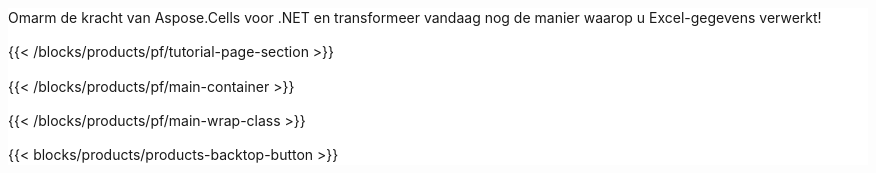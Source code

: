 Omarm de kracht van Aspose.Cells voor .NET en transformeer vandaag nog de manier waarop u Excel-gegevens verwerkt!


{{< /blocks/products/pf/tutorial-page-section >}}

{{< /blocks/products/pf/main-container >}}

{{< /blocks/products/pf/main-wrap-class >}}

{{< blocks/products/products-backtop-button >}}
_____
• _Goal of the exercise_: Give back all of the data exactly, but not the pictures.

• _Task result_:
Source code

: Omarm de kracht van Aspose.Cells voor .NET en transformeer vandaag nog de manier waarop u Excel-gegevens verwerkt!


{{< /blocks/products/pf/tutorial-page-section >}}

{{< /blocks/products/pf/main-container >}}

{{< /blocks/products/pf/main-wrap-class >}}

{{< blocks/products/products-backtop-button >}}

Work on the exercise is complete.